### Information shown ###

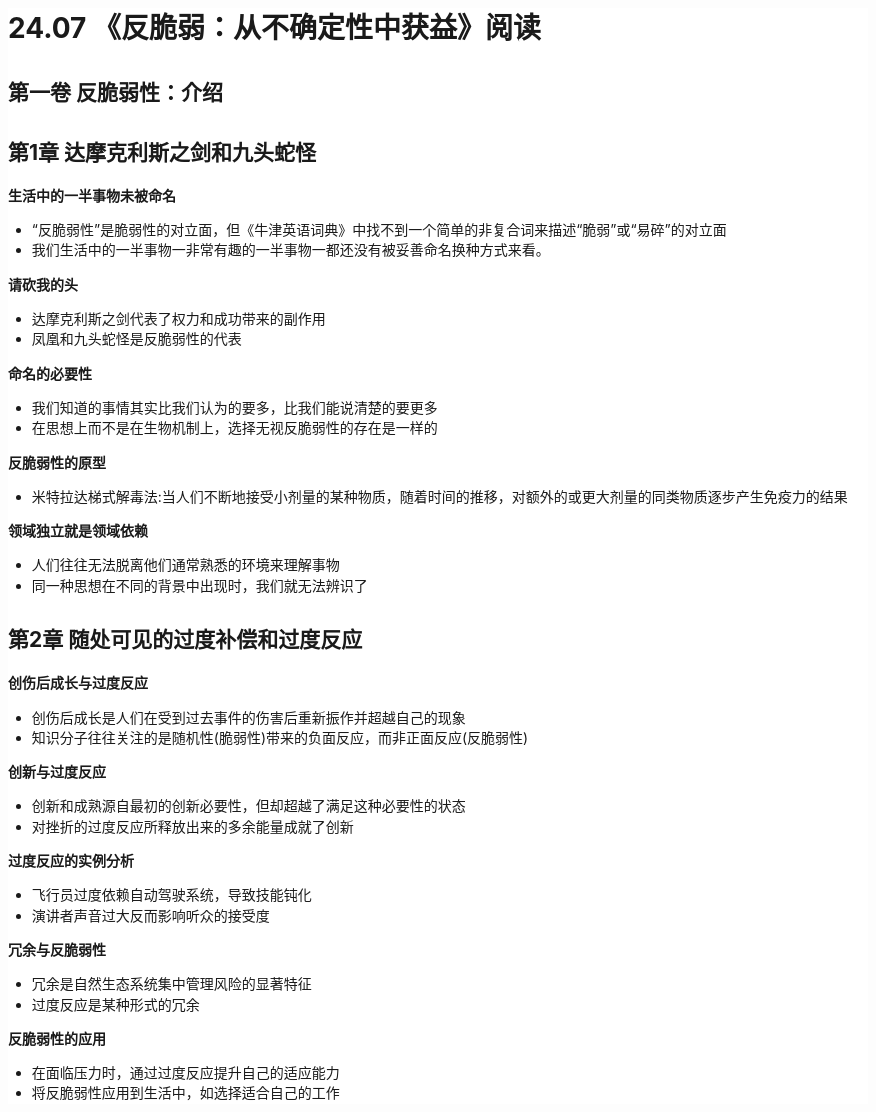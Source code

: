 # 24.07 《反脆弱：从不确定性中获益》阅读

## 第一卷 反脆弱性：介绍

## 第1章 达摩克利斯之剑和九头蛇怪

**生活中的一半事物未被命名**

- “反脆弱性”是脆弱性的对立面，但《牛津英语词典》中找不到一个简单的非复合词来描述“脆弱”或“易碎”的对立面
- 我们生活中的一半事物一非常有趣的一半事物一都还没有被妥善命名换种方式来看。

**请砍我的头**

- 达摩克利斯之剑代表了权力和成功带来的副作用
- 凤凰和九头蛇怪是反脆弱性的代表

**命名的必要性**

- 我们知道的事情其实比我们认为的要多，比我们能说清楚的要更多
- 在思想上而不是在生物机制上，选择无视反脆弱性的存在是一样的

**反脆弱性的原型**

- 米特拉达梯式解毒法:当人们不断地接受小剂量的某种物质，随着时间的推移，对额外的或更大剂量的同类物质逐步产生免疫力的结果

**领域独立就是领域依赖**

- 人们往往无法脱离他们通常熟悉的环境来理解事物
- 同一种思想在不同的背景中出现时，我们就无法辨识了

## 第2章 随处可见的过度补偿和过度反应

**创伤后成长与过度反应**

- 创伤后成长是人们在受到过去事件的伤害后重新振作并超越自己的现象
- 知识分子往往关注的是随机性(脆弱性)带来的负面反应，而非正面反应(反脆弱性)

**创新与过度反应**

- 创新和成熟源自最初的创新必要性，但却超越了满足这种必要性的状态
- 对挫折的过度反应所释放出来的多余能量成就了创新

**过度反应的实例分析**

- 飞行员过度依赖自动驾驶系统，导致技能钝化
- 演讲者声音过大反而影响听众的接受度

**冗余与反脆弱性**

- 冗余是自然生态系统集中管理风险的显著特征
- 过度反应是某种形式的冗余

**反脆弱性的应用**

- 在面临压力时，通过过度反应提升自己的适应能力
- 将反脆弱性应用到生活中，如选择适合自己的工作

###

Problem requirements.
Please transcribe the entries precisely and omit any images they hold.

Task response.
Source code

: # 24.07 《反脆弱：从不确定性中获益》阅读

## 第一卷 反脆弱性：介绍

## 第1章 达摩克利斯之剑和九头蛇怪

**生活中的一半事物未被命名**

- “反脆弱性”是脆弱性的对立面，但《牛津英语词典》中找不到一个简单的非复合词来描述“脆弱”或“易碎”的对立面
- 我们生活中的一半事物一非常有趣的一半事物一都还没有被妥善命名换种方式来看。

**请砍我的头**

- 达摩克利斯之剑代表了权力和成功带来的副作用
- 凤凰和九头蛇怪是反脆弱性的代表

**命名的必要性**

- 我们知道的事情其实比我们认为的要多，比我们能说清楚的要更多
- 在思想上而不是在生物机制上，选择无视反脆弱性的存在是一样的

**反脆弱性的原型**

- 米特拉达梯式解毒法:当人们不断地接受小剂量的某种物质，随着时间的推移，对额外的或更大剂量的同类物质逐步产生免疫力的结果

**领域独立就是领域依赖**

- 人们往往无法脱离他们通常熟悉的环境来理解事物
- 同一种思想在不同的背景中出现时，我们就无法辨识了

## 第2章 随处可见的过度补偿和过度反应

**创伤后成长与过度反应**

- 创伤后成长是人们在受到过去事件的伤害后重新振作并超越自己的现象
- 知识分子往往关注的是随机性(脆弱性)带来的负面反应，而非正面反应(反脆弱性)

**创新与过度反应**

- 创新和成熟源自最初的创新必要性，但却超越了满足这种必要性的状态
- 对挫折的过度反应所释放出来的多余能量成就了创新

**过度反应的实例分析**

- 飞行员过度依赖自动驾驶系统，导致技能钝化
- 演讲者声音过大反而影响听众的接受度

**冗余与反脆弱性**

- 冗余是自然生态系统集中管理风险的显著特征
- 过度反应是某种形式的冗余

**反脆弱性的应用**

- 在面临压力时，通过过度反应提升自己的适应能力
- 将反脆弱性应用到生活中，如选择适合自己的工作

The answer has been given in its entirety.